= Beginning of Section =

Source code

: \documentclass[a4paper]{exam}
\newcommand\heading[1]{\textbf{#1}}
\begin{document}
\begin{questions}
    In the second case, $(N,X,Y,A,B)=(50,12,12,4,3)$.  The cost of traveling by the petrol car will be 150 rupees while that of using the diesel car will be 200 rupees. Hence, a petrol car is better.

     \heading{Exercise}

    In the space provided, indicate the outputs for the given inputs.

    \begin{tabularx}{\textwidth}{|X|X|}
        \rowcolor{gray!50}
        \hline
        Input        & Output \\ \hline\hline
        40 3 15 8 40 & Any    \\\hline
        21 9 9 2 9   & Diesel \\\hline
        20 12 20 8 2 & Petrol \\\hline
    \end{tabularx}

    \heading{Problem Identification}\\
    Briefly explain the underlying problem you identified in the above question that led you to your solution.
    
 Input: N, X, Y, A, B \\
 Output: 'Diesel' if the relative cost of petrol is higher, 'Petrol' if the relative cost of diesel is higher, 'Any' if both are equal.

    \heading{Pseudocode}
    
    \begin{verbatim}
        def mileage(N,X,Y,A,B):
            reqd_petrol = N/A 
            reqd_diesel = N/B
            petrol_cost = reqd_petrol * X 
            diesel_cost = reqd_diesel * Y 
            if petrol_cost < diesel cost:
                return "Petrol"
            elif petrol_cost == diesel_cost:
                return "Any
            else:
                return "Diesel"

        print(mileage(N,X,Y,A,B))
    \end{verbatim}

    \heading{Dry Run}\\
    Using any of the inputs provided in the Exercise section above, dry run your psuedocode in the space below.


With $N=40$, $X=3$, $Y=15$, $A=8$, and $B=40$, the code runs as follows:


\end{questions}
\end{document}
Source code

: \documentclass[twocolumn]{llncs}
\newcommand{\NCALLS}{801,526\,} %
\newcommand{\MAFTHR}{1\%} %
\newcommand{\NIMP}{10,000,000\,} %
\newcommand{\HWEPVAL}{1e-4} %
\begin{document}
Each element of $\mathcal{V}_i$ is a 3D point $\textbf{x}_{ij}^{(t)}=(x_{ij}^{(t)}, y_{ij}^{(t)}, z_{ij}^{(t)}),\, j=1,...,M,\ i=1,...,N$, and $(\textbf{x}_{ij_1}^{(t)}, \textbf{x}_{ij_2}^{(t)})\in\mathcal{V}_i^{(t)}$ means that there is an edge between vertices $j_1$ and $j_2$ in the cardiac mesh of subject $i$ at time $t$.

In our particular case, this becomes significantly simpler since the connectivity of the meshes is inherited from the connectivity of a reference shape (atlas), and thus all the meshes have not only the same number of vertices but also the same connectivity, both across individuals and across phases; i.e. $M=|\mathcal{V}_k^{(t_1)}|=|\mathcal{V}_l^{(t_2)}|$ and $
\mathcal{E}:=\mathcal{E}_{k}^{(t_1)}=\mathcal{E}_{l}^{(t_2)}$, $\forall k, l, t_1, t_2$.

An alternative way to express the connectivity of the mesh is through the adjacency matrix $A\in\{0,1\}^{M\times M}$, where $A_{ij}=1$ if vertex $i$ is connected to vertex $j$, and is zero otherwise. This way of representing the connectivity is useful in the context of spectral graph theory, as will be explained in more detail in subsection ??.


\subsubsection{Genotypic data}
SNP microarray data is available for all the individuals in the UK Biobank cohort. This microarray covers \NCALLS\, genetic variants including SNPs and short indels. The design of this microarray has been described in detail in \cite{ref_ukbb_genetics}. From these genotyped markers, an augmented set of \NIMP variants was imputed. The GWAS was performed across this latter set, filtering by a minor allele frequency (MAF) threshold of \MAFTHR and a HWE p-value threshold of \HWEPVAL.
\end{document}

= End of Section =

__Exercise__
Give all of the lines above again, exactly as they are.

__Reply to the exercise__
Source code

: \documentclass[a4paper]{exam}
\newcommand\heading[1]{\textbf{#1}}
\begin{document}
\begin{questions}
    In the second case, $(N,X,Y,A,B)=(50,12,12,4,3)$.  The cost of traveling by the petrol car will be 150 rupees while that of using the diesel car will be 200 rupees. Hence, a petrol car is better.

     \heading{Exercise}

    In the space provided, indicate the outputs for the given inputs.

    \begin{tabularx}{\textwidth}{|X|X|}
        \rowcolor{gray!50}
        \hline
        Input        & Output \\ \hline\hline
        40 3 15 8 40 & Any    \\\hline
        21 9 9 2 9   & Diesel \\\hline
        20 12 20 8 2 & Petrol \\\hline
    \end{tabularx}

    \heading{Problem Identification}\\
    Briefly explain the underlying problem you identified in the above question that led you to your solution.
    
 Input: N, X, Y, A, B \\
 Output: 'Diesel' if the relative cost of petrol is higher, 'Petrol' if the relative cost of diesel is higher, 'Any' if both are equal.

    \heading{Pseudocode}
    
    \begin{verbatim}
        def mileage(N,X,Y,A,B):
            reqd_petrol = N/A 
            reqd_diesel = N/B
            petrol_cost = reqd_petrol * X 
            diesel_cost = reqd_diesel * Y 
            if petrol_cost < diesel cost:
                return "Petrol"
            elif petrol_cost == diesel_cost:
                return "Any
            else:
                return "Diesel"

        print(mileage(N,X,Y,A,B))
    \end{verbatim}

    \heading{Dry Run}\\
    Using any of the inputs provided in the Exercise section above, dry run your psuedocode in the space below.


With $N=40$, $X=3$, $Y=15$, $A=8$, and $B=40$, the code runs as follows:


\end{questions}
\end{document}
Source code

: \documentclass[twocolumn]{llncs}
\newcommand{\NCALLS}{801,526\,} %
\newcommand{\MAFTHR}{1\%} %
\newcommand{\NIMP}{10,000,000\,} %
\newcommand{\HWEPVAL}{1e-4} %
\begin{document}
Each element of $\mathcal{V}_i$ is a 3D point $\textbf{x}_{ij}^{(t)}=(x_{ij}^{(t)}, y_{ij}^{(t)}, z_{ij}^{(t)}),\, j=1,...,M,\ i=1,...,N$, and $(\textbf{x}_{ij_1}^{(t)}, \textbf{x}_{ij_2}^{(t)})\in\mathcal{V}_i^{(t)}$ means that there is an edge between vertices $j_1$ and $j_2$ in the cardiac mesh of subject $i$ at time $t$.

In our particular case, this becomes significantly simpler since the connectivity of the meshes is inherited from the connectivity of a reference shape (atlas), and thus all the meshes have not only the same number of vertices but also the same connectivity, both across individuals and across phases; i.e. $M=|\mathcal{V}_k^{(t_1)}|=|\mathcal{V}_l^{(t_2)}|$ and $
\mathcal{E}:=\mathcal{E}_{k}^{(t_1)}=\mathcal{E}_{l}^{(t_2)}$, $\forall k, l, t_1, t_2$.

An alternative way to express the connectivity of the mesh is through the adjacency matrix $A\in\{0,1\}^{M\times M}$, where $A_{ij}=1$ if vertex $i$ is connected to vertex $j$, and is zero otherwise. This way of representing the connectivity is useful in the context of spectral graph theory, as will be explained in more detail in subsection ??.


\subsubsection{Genotypic data}
SNP microarray data is available for all the individuals in the UK Biobank cohort. This microarray covers \NCALLS\, genetic variants including SNPs and short indels. The design of this microarray has been described in detail in \cite{ref_ukbb_genetics}. From these genotyped markers, an augmented set of \NIMP variants was imputed. The GWAS was performed across this latter set, filtering by a minor allele frequency (MAF) threshold of \MAFTHR and a HWE p-value threshold of \HWEPVAL.
\end{document}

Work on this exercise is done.